== Provided records ==
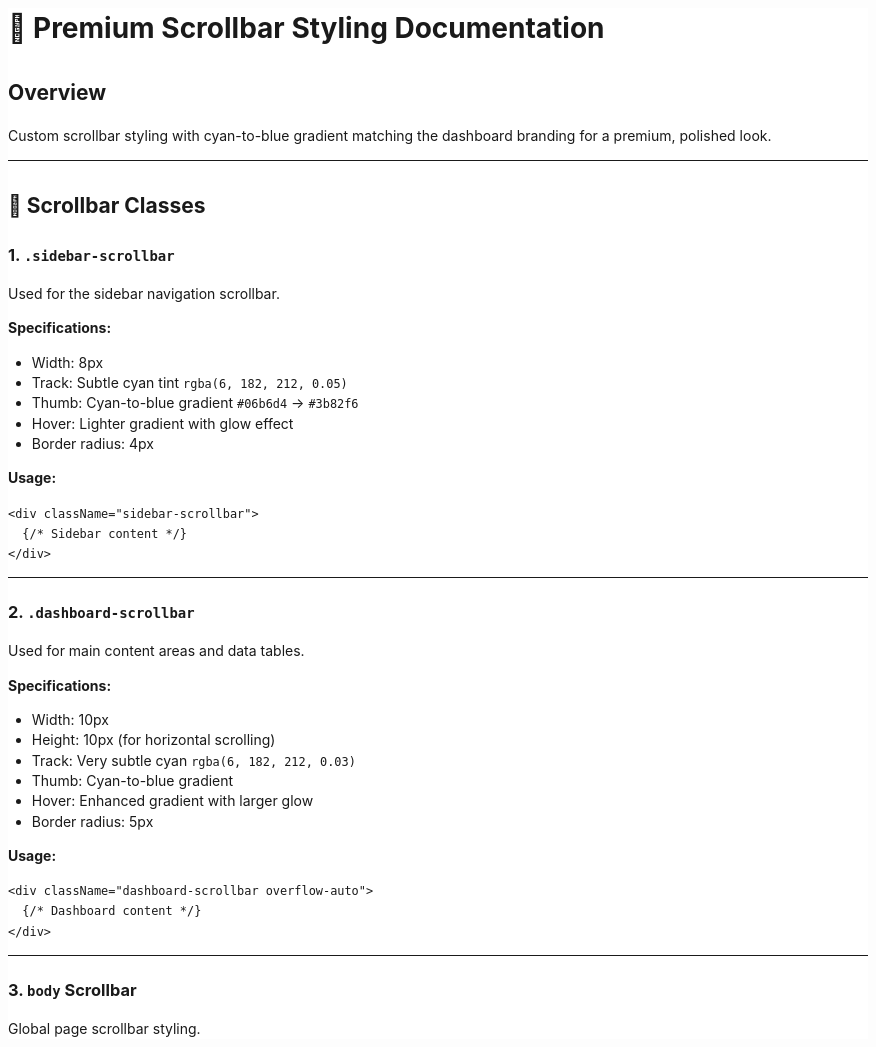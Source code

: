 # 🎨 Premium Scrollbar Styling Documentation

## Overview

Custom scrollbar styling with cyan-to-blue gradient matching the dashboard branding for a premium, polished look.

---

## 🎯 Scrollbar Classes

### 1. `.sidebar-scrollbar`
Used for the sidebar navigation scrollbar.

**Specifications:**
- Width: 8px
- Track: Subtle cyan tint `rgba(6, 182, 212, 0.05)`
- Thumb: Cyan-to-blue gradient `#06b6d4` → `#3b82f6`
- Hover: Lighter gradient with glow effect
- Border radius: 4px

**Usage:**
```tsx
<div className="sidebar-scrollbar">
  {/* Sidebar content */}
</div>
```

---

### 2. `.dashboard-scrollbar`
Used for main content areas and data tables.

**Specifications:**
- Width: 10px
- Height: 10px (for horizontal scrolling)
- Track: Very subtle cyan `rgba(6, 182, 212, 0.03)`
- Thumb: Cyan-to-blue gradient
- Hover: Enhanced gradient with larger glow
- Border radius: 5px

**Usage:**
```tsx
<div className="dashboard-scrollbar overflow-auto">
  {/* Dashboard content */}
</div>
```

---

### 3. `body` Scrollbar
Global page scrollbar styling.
===
== Provided records ==
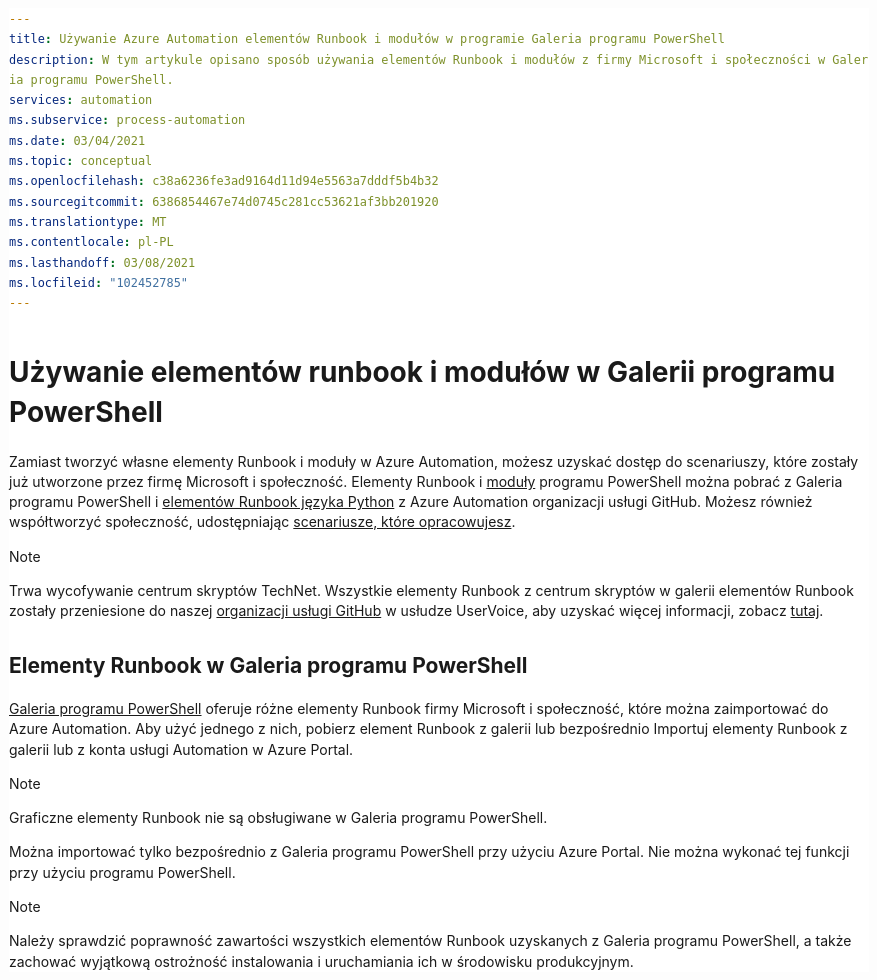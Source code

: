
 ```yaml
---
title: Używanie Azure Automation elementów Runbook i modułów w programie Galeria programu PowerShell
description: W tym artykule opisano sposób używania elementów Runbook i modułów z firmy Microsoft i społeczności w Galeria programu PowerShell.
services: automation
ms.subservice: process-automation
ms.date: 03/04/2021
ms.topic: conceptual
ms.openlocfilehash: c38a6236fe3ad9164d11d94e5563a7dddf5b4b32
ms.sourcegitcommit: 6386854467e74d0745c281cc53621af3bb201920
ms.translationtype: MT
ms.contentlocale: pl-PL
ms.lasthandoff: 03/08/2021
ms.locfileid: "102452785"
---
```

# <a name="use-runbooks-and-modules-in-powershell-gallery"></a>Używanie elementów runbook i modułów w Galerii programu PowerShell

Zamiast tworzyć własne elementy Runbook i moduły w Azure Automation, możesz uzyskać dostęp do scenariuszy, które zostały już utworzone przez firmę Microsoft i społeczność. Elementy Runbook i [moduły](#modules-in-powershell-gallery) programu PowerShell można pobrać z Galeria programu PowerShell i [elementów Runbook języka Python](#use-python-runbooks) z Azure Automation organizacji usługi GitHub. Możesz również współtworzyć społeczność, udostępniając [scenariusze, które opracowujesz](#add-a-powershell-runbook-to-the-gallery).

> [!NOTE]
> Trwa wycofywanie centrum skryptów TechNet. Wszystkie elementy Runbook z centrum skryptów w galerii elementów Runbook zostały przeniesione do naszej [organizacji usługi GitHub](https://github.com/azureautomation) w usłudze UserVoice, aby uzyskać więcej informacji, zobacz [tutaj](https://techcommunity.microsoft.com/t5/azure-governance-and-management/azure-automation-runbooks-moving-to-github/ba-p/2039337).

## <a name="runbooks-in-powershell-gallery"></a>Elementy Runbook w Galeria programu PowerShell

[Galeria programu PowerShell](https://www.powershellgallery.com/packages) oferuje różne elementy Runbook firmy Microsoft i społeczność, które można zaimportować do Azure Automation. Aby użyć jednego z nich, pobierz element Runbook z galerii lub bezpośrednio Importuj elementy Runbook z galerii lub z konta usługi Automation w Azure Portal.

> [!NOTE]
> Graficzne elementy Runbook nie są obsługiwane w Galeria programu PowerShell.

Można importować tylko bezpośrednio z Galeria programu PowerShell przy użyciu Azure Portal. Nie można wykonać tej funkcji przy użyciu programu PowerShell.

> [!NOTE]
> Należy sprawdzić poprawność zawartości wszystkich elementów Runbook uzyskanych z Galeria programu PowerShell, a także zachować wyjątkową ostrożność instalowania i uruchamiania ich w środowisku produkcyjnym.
===
**To do**
The expected result is every line above containing the string "które".

**Your solution**
Zamiast tworzyć własne elementy Runbook i moduły w Azure Automation, możesz uzyskać dostęp do scenariuszy, które zostały już utworzone przez firmę Microsoft i społeczność. Elementy Runbook i [moduły](#modules-in-powershell-gallery) programu PowerShell można pobrać z Galeria programu PowerShell i [elementów Runbook języka Python](#use-python-runbooks) z Azure Automation organizacji usługi GitHub. Możesz również współtworzyć społeczność, udostępniając [scenariusze, które opracowujesz](#add-a-powershell-runbook-to-the-gallery).
[Galeria programu PowerShell](https://www.powershellgallery.com/packages) oferuje różne elementy Runbook firmy Microsoft i społeczność, które można zaimportować do Azure Automation. Aby użyć jednego z nich, pobierz element Runbook z galerii lub bezpośrednio Importuj elementy Runbook z galerii lub z konta usługi Automation w Azure Portal.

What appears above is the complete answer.